When Rob Bell, a well known author, speaker, and former pastor, lived in the same small coastal town where I live, he started a podcast called the RobCast, and in one of the initial episodes of his podcast he talked about an experience that hit very close to home for me. In this episode, called Making Room for the Immensities, he tells the story of when a large ocean swell had come through our area and a kid from Las Vegas had come to one of our area beaches. The young man (I think he was just 18 years old) was standing on a rock when he was pulled out into the water by an enormous wave. If I recall correctly, within 24 hours we knew he had died in the ocean. As Bell recalls, the picture and article describing this young man’s death were on the cover of our little town paper.

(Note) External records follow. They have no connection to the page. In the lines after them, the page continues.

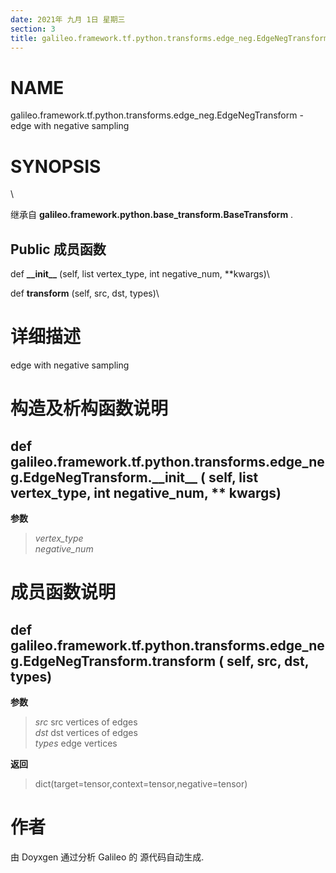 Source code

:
 ```yaml
---
date: 2021年 九月 1日 星期三
section: 3
title: galileo.framework.tf.python.transforms.edge_neg.EdgeNegTransform
---
```


# NAME

galileo.framework.tf.python.transforms.edge_neg.EdgeNegTransform - edge
with negative sampling

# SYNOPSIS

\

继承自 **galileo.framework.python.base_transform.BaseTransform** .

## Public 成员函数

def **\_\_init\_\_** (self, list vertex_type, int negative_num,
\*\*kwargs)\

def **transform** (self, src, dst, types)\

# 详细描述

edge with negative sampling

# 构造及析构函数说明

## def galileo.framework.tf.python.transforms.edge_neg.EdgeNegTransform.\_\_init\_\_ ( self, list vertex_type, int negative_num, \*\* kwargs)

**参数**

> *vertex_type*\
> *negative_num*

# 成员函数说明

## def galileo.framework.tf.python.transforms.edge_neg.EdgeNegTransform.transform ( self, src, dst, types)

**参数**

> *src* src vertices of edges\
> *dst* dst vertices of edges\
> *types* edge vertices

**返回**

> dict(target=tensor,context=tensor,negative=tensor)

# 作者

由 Doyxgen 通过分析 Galileo 的 源代码自动生成.
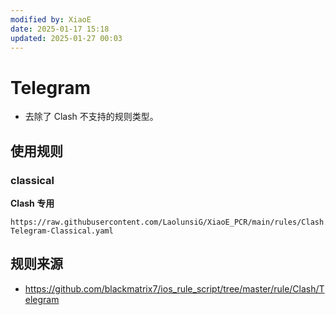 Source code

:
 ```yaml
---
modified by: XiaoE
date: 2025-01-17 15:18
updated: 2025-01-27 00:03
---
```

# Telegram
- 去除了 Clash 不支持的规则类型。

## 使用规则

### classical

**Clash 专用**
```
https://raw.githubusercontent.com/LaolunsiG/XiaoE_PCR/main/rules/Clash.Meta/Telegram/Clash-Telegram-Classical.yaml
```

## 规则来源
- https://github.com/blackmatrix7/ios_rule_script/tree/master/rule/Clash/Telegram
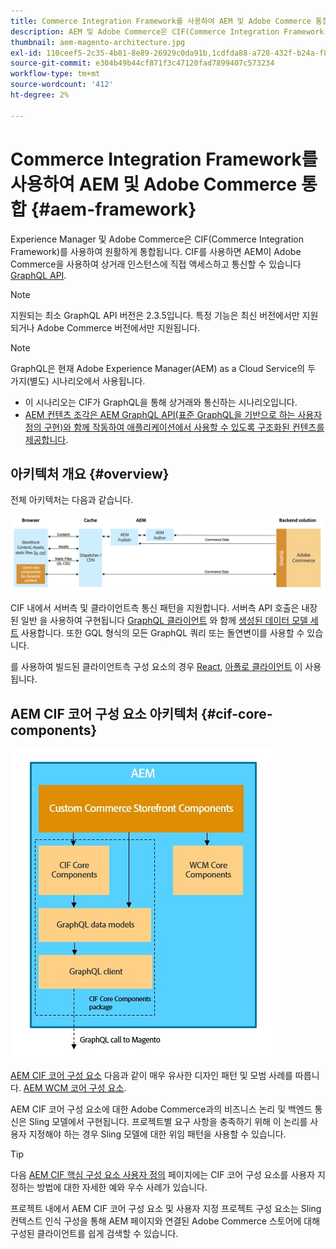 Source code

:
 ```yaml
---
title: Commerce Integration Framework를 사용하여 AEM 및 Adobe Commerce 통합
description: AEM 및 Adobe Commerce은 CIF(Commerce Integration Framework)를 사용하여 원활하게 통합됩니다. CIF를 사용하면 AEM이 GraphQL을 통해 Adobe Commerce 인스턴스에 액세스하고 Adobe Commerce과 통신할 수 있습니다. 또한 AEM 작성자는 제품 및 카테고리 선택기 및 제품 콘솔을 사용하여 Adobe Commerce에서 온디맨드로 가져온 제품 및 카테고리 데이터를 검색할 수 있습니다. 또한 CIF는 상거래 프로젝트를 가속화할 수 있는 기본 제공 스토어를 제공합니다.
thumbnail: aem-magento-architecture.jpg
exl-id: 110ceef5-2c35-4b81-8e89-26929c0da91b,1cdfda88-a728-432f-b24a-f81347572bcf
source-git-commit: e304b49b44cf871f3c47120fad7899407c573234
workflow-type: tm+mt
source-wordcount: '412'
ht-degree: 2%

---
```


# Commerce Integration Framework를 사용하여 AEM 및 Adobe Commerce 통합 {#aem-framework}

Experience Manager 및 Adobe Commerce은 CIF(Commerce Integration Framework)를 사용하여 원활하게 통합됩니다. CIF를 사용하면 AEM이 Adobe Commerce을 사용하여 상거래 인스턴스에 직접 액세스하고 통신할 수 있습니다 [GraphQL API](https://devdocs.magento.com/guides/v2.4/graphql/).

>[!NOTE]
>
> 지원되는 최소 GraphQL API 버전은 2.3.5입니다. 특정 기능은 최신 버전에서만 지원되거나 Adobe Commerce 버전에서만 지원됩니다.

>[!NOTE]
>
>GraphQL은 현재 Adobe Experience Manager(AEM) as a Cloud Service의 두 가지(별도) 시나리오에서 사용됩니다.
>
>* 이 시나리오는 CIF가 GraphQL을 통해 상거래와 통신하는 시나리오입니다.
>* [AEM 컨텐츠 조각은 AEM GraphQL API(표준 GraphQL을 기반으로 하는 사용자 정의 구현)와 함께 작동하여 애플리케이션에서 사용할 수 있도록 구조화된 컨텐츠를 제공합니다](/help/headless/graphql-api/content-fragments.md).


## 아키텍처 개요 {#overview}

전체 아키텍처는 다음과 같습니다.

![CIF 아키텍처 개요](../assets/AEM_Magento_Architecture.png)

CIF 내에서 서버측 및 클라이언트측 통신 패턴을 지원합니다.
서버측 API 호출은 내장된 일반 을 사용하여 구현됩니다 [GraphQL 클라이언트](https://github.com/adobe/commerce-cif-graphql-client) 와 함께 [생성된 데이터 모델 세트](https://github.com/adobe/commerce-cif-magento-graphql) 사용합니다. 또한 GQL 형식의 모든 GraphQL 쿼리 또는 돌연변이를 사용할 수 있습니다.

를 사용하여 빌드된 클라이언트측 구성 요소의 경우 [React](https://reactjs.org/), [아폴로 클라이언트](https://www.apollographql.com/docs/react/) 이 사용됩니다.

## AEM CIF 코어 구성 요소 아키텍처 {#cif-core-components}

![AEM CIF 코어 구성 요소 아키텍처](../assets/cif-component-architecture.jpg)

[AEM CIF 코어 구성 요소](https://github.com/adobe/aem-core-cif-components) 다음과 같이 매우 유사한 디자인 패턴 및 모범 사례를 따릅니다. [AEM WCM 코어 구성 요소](https://github.com/adobe/aem-core-wcm-components).

AEM CIF 코어 구성 요소에 대한 Adobe Commerce과의 비즈니스 논리 및 백엔드 통신은 Sling 모델에서 구현됩니다. 프로젝트별 요구 사항을 충족하기 위해 이 논리를 사용자 지정해야 하는 경우 Sling 모델에 대한 위임 패턴을 사용할 수 있습니다.

>[!TIP]
>
>다음 [AEM CIF 핵심 구성 요소 사용자 정의](../customizing/customize-cif-components.md) 페이지에는 CIF 코어 구성 요소를 사용자 지정하는 방법에 대한 자세한 예와 우수 사례가 있습니다.

프로젝트 내에서 AEM CIF 코어 구성 요소 및 사용자 지정 프로젝트 구성 요소는 Sling 컨텍스트 인식 구성을 통해 AEM 페이지와 연결된 Adobe Commerce 스토어에 대해 구성된 클라이언트를 쉽게 검색할 수 있습니다.
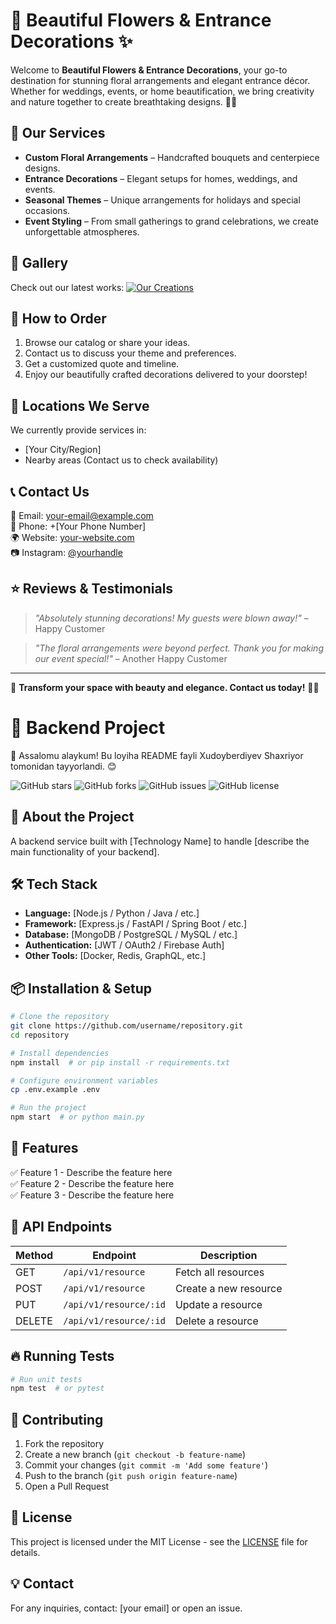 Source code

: # 🌸 Beautiful Flowers & Entrance Decorations ✨

Welcome to **Beautiful Flowers & Entrance Decorations**, your go-to destination for stunning floral arrangements and elegant entrance décor. Whether for weddings, events, or home beautification, we bring creativity and nature together to create breathtaking designs. 🌿💐

## 🎨 Our Services
- **Custom Floral Arrangements** – Handcrafted bouquets and centerpiece designs.
- **Entrance Decorations** – Elegant setups for homes, weddings, and events.
- **Seasonal Themes** – Unique arrangements for holidays and special occasions.
- **Event Styling** – From small gatherings to grand celebrations, we create unforgettable atmospheres.

## 📸 Gallery
Check out our latest works:
[![Our Creations](https://via.placeholder.com/600x300)](your-image-link-here)

## 🛒 How to Order
1. Browse our catalog or share your ideas.
2. Contact us to discuss your theme and preferences.
3. Get a customized quote and timeline.
4. Enjoy our beautifully crafted decorations delivered to your doorstep!

## 📍 Locations We Serve
We currently provide services in:
- [Your City/Region]
- Nearby areas (Contact us to check availability)

## 📞 Contact Us
📧 Email: [your-email@example.com](mailto:your-email@example.com)  
📱 Phone: +[Your Phone Number]  
🌍 Website: [your-website.com](https://your-website.com)  
📷 Instagram: [@yourhandle](https://instagram.com/yourhandle)  

## ⭐ Reviews & Testimonials
> *"Absolutely stunning decorations! My guests were blown away!"* – Happy Customer

> *"The floral arrangements were beyond perfect. Thank you for making our event special!"* – Another Happy Customer

---

🌺 **Transform your space with beauty and elegance. Contact us today!** 🌿✨


# 🌟 Backend Project

👋 Assalomu alaykum! Bu loyiha README fayli Xudoyberdiyev Shaxriyor tomonidan tayyorlandi. 😊

![GitHub stars](https://img.shields.io/github/stars/username/repository?style=social)
![GitHub forks](https://img.shields.io/github/forks/username/repository?style=social)
![GitHub issues](https://img.shields.io/github/issues/username/repository)
![GitHub license](https://img.shields.io/github/license/username/repository)

## 🚀 About the Project
A backend service built with [Technology Name] to handle [describe the main functionality of your backend].

## 🛠 Tech Stack
- **Language:** [Node.js / Python / Java / etc.]
- **Framework:** [Express.js / FastAPI / Spring Boot / etc.]
- **Database:** [MongoDB / PostgreSQL / MySQL / etc.]
- **Authentication:** [JWT / OAuth2 / Firebase Auth]
- **Other Tools:** [Docker, Redis, GraphQL, etc.]

## 📦 Installation & Setup
```bash
# Clone the repository
git clone https://github.com/username/repository.git
cd repository

# Install dependencies
npm install  # or pip install -r requirements.txt

# Configure environment variables
cp .env.example .env

# Run the project
npm start  # or python main.py
```

## 🎯 Features
✅ Feature 1 - Describe the feature here  
✅ Feature 2 - Describe the feature here  
✅ Feature 3 - Describe the feature here  

## 📌 API Endpoints
| Method | Endpoint | Description |
|--------|----------|-------------|
| GET | `/api/v1/resource` | Fetch all resources |
| POST | `/api/v1/resource` | Create a new resource |
| PUT | `/api/v1/resource/:id` | Update a resource |
| DELETE | `/api/v1/resource/:id` | Delete a resource |

## 🔥 Running Tests
```bash
# Run unit tests
npm test  # or pytest
```

## 🤝 Contributing
1. Fork the repository
2. Create a new branch (`git checkout -b feature-name`)
3. Commit your changes (`git commit -m 'Add some feature'`)
4. Push to the branch (`git push origin feature-name`)
5. Open a Pull Request

## 📄 License
This project is licensed under the MIT License - see the [LICENSE](LICENSE) file for details.

## 💡 Contact
For any inquiries, contact: [your email] or open an issue.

In telling this story, it seemed to be a bit of shock to Bell that the young man had been found dead in the water about a half a mile from where Bell surfed “on most days.” It struck me in a similar sort of way because, as an avid ocean swimmer, on any given day, I might have swam by him floating there in the water.

Bell talks about how an event like this can just grab you and pull you into its pain, and, yet, neither of us knew this unfortunate young man. As he puts it: “it’s like something opens up in your heart…like the center of your being is haunted with loss.”

So, what do we do with this suffering? This thing we can’t even describe — because, as Bell says, “suffering exists in a realm beyond your intellect” — seems like an enormous sinkhole filled with endless darkness.

 

Light, Heavy, Light

In another RobCast episode entitled Light Heavy Light that seems to me to be thematically related to Making Room for the Immensities, Bell describes being part of a meeting with the Dali Lama and Bishop Desmond Tutu, two men, who, as Bell puts it, have “seen some of the worst suffering on the planet…but what we pick up from them is joy.” As Bell further recounts the remarkable meeting of these two great spiritual leaders, as well as his observations of other spiritually enlightened people, it becomes clear to the listener that he feels he has found something here, and maybe it is something that some us have noticed as well: when we face significant suffering — whether it is ours or whether we are experiencing the profound suffering of others — if we are willing to face these feelings and really move through them as they progress, there is often some sort of positive transformation that takes place. In a manner of speaking, we come out the other side it, and we are not the same.

In a sense, in times of great suffering, we may not have a better choice than to face the suffering head on, because, as Bell argues, “if you deny the heaviness it will appear somewhere else.”

So, having entered this dark period — our modern version of the Black Death — if you do count yourself as one of the luckier ones, and manage to survive this thing, will you have honestly taken this suffering in? I am struggling with this myself, but I think this is worth thinking about. I am certainly thinking about it, and I am already beginning to see that suffering’s transformational process may be working its magic, because these moments right now, this inhale, and this exhale, are all we’ve really got, as far as we know; and then I realize that my son and grandson calling my name (“Pops” is what they call me) is like a great aria. I may never hear it again, but no matter happens, I am fortunate to ever heard it, and it will always be with me.

This is what life is, and sometimes we may have to walk through great suffering to actually see it. As Bell says toward the end of Light Heavy Light: “Eat. Drink. Enjoy this moment.”